One example of this misleading campaign can be found in an important speech on Iraq that Bush delivered last year in Cincinnati. Notice how in the following passage the president weaves together al-Qaida, 9-11 and Saddam to make one of the administration's arguments for invading Iraq: "We know that Iraq and al-Qaida have had high-level contacts that go back a decade. Some al-Qaida leaders who fled Afghanistan went to Iraq. ... We've learned that Iraq has trained al-Qaida members in bomb-making and poisons and deadly gases. And we know that after September the 11th, Saddam Hussein's regime gleefully celebrated the terrorist attacks on America." The president and his advisers, prior to this week, did not explicitly say that Saddam orchestrated the attacks against the World Trade Center and the Pentagon.

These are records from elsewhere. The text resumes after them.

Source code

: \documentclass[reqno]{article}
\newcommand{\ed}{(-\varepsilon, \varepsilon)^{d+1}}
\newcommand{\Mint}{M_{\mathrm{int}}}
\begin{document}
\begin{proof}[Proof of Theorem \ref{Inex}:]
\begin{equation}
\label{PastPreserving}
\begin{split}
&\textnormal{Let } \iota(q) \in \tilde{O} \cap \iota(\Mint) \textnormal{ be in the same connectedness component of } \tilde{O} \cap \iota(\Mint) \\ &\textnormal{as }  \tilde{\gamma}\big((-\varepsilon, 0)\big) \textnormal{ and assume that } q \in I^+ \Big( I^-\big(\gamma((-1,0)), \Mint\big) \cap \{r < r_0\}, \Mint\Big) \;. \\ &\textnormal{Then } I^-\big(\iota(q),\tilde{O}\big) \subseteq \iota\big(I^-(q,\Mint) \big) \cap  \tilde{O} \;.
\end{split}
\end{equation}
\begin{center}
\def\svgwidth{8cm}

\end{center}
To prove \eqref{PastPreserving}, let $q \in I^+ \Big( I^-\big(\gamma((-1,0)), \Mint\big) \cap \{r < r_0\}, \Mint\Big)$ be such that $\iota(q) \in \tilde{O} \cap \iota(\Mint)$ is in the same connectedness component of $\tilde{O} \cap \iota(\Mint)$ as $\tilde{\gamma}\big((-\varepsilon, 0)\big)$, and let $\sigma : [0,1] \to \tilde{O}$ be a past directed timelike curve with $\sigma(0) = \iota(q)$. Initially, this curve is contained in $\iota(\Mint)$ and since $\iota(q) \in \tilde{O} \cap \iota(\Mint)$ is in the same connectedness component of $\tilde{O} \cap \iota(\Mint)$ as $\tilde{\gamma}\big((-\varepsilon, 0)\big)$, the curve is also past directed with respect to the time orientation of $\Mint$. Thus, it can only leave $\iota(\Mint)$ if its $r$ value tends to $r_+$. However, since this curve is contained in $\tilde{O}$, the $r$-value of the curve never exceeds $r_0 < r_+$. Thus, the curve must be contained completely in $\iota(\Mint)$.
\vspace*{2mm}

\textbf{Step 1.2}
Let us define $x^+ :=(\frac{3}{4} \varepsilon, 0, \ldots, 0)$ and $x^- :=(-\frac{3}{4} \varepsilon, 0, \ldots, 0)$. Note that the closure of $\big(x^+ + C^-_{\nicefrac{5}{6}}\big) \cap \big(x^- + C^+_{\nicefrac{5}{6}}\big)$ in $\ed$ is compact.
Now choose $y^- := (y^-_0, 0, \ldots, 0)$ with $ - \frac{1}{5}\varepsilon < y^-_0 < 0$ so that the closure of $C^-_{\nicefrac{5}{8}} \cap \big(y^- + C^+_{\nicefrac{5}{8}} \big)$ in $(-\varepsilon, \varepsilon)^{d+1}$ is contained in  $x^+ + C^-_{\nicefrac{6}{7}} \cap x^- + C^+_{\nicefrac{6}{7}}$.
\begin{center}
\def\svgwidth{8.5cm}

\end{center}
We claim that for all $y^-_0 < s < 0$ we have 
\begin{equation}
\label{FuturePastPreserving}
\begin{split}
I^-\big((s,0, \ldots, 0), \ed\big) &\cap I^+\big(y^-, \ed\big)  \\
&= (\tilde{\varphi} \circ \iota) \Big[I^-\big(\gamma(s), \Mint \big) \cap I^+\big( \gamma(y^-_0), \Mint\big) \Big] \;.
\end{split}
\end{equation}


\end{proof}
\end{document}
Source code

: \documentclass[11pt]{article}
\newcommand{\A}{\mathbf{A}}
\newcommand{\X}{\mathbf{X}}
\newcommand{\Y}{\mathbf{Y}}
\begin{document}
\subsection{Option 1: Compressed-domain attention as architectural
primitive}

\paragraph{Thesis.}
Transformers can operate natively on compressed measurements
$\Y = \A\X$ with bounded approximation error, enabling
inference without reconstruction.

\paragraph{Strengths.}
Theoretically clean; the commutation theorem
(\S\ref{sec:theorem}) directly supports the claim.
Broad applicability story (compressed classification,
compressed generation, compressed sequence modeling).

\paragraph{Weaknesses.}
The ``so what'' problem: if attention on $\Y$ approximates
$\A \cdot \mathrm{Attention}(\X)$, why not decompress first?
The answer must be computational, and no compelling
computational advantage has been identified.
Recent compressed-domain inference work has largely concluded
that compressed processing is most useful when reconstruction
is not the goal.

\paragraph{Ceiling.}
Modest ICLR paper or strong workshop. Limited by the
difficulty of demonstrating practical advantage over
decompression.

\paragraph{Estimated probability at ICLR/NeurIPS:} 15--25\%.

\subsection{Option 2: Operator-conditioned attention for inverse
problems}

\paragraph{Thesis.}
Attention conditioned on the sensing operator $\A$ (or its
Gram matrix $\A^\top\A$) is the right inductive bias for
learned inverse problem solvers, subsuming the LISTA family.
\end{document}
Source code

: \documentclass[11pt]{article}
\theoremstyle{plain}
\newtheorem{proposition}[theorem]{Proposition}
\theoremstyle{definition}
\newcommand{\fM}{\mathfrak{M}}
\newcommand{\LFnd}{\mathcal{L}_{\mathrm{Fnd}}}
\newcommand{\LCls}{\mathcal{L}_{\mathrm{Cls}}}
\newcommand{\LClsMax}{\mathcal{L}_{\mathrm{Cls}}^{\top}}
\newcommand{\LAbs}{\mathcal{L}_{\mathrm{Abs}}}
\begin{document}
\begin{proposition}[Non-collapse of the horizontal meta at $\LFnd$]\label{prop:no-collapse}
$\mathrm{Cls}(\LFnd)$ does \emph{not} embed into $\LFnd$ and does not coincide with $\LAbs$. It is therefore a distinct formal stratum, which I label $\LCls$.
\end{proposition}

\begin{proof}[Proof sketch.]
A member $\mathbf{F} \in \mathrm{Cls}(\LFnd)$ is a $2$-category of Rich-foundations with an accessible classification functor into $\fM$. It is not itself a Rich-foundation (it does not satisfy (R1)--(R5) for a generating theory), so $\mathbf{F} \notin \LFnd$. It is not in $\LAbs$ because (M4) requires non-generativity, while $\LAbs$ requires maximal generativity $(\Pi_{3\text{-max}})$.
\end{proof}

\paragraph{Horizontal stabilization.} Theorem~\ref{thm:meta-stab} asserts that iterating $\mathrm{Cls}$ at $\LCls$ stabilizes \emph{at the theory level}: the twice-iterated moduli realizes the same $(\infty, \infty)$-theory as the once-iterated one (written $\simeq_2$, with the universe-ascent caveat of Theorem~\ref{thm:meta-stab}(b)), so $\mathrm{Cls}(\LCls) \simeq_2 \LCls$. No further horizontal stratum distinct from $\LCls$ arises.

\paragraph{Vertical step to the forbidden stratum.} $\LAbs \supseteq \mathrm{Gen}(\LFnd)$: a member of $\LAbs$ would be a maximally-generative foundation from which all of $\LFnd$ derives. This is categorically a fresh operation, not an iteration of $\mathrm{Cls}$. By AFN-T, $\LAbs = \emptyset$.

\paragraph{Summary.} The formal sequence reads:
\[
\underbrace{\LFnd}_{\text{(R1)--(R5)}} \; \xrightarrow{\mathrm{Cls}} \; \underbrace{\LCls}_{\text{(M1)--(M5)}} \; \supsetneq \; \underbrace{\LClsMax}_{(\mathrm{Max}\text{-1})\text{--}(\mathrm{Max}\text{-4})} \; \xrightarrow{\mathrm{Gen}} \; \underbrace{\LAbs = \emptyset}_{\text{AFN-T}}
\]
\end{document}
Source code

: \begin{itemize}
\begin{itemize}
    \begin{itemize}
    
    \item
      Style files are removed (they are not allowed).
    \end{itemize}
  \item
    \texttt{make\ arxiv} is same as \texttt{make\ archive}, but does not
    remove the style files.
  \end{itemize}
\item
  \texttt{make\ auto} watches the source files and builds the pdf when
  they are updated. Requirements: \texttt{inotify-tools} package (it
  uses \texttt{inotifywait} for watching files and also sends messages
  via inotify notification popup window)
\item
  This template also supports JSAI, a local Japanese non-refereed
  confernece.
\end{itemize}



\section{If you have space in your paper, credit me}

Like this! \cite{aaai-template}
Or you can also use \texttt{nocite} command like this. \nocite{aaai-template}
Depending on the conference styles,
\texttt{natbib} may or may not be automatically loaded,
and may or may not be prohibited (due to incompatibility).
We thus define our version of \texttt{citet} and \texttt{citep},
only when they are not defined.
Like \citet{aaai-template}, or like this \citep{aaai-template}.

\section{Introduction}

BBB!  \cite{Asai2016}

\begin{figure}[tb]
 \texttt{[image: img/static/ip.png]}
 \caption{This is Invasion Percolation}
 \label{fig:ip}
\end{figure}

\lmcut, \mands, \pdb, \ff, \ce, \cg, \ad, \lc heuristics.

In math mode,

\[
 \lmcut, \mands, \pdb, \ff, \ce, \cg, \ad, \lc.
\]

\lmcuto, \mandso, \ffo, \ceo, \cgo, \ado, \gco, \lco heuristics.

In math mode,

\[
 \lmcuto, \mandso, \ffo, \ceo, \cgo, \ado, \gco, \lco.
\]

But by cleverly juxtaposing Iraq, al-Qaida and 9-11 in speeches and in their other public comments they left people with the false impression that Iraq played a role.
Removing Saddam from power was a just cause, but the administration's deceiving statements before the war have come back to haunt the White House. The administration's giddy optimism about how we'd be viewed as liberators, and its failure to present a coherent post-war reconstruction plan, also have contributed to a significant decline in support for Bush's Iraq policy. (A CBS News poll released Wednesday found that only 22 percent of Americans believe the White House has a clear plan for rebuilding Iraq while 64 percent don't.) Opposition isn't coming from just Democrats -- some Republicans in Congress also are questioning our current Iraq policy. The slide in support can be halted -- but it will require the president to more than just say there wasn't a Saddam connection to 9-11. To reclaim the support he is losing for his Iraq policy, he has to start le veling with the American people about what's happening in Iraq and acknowledging how difficult the road ahead will be.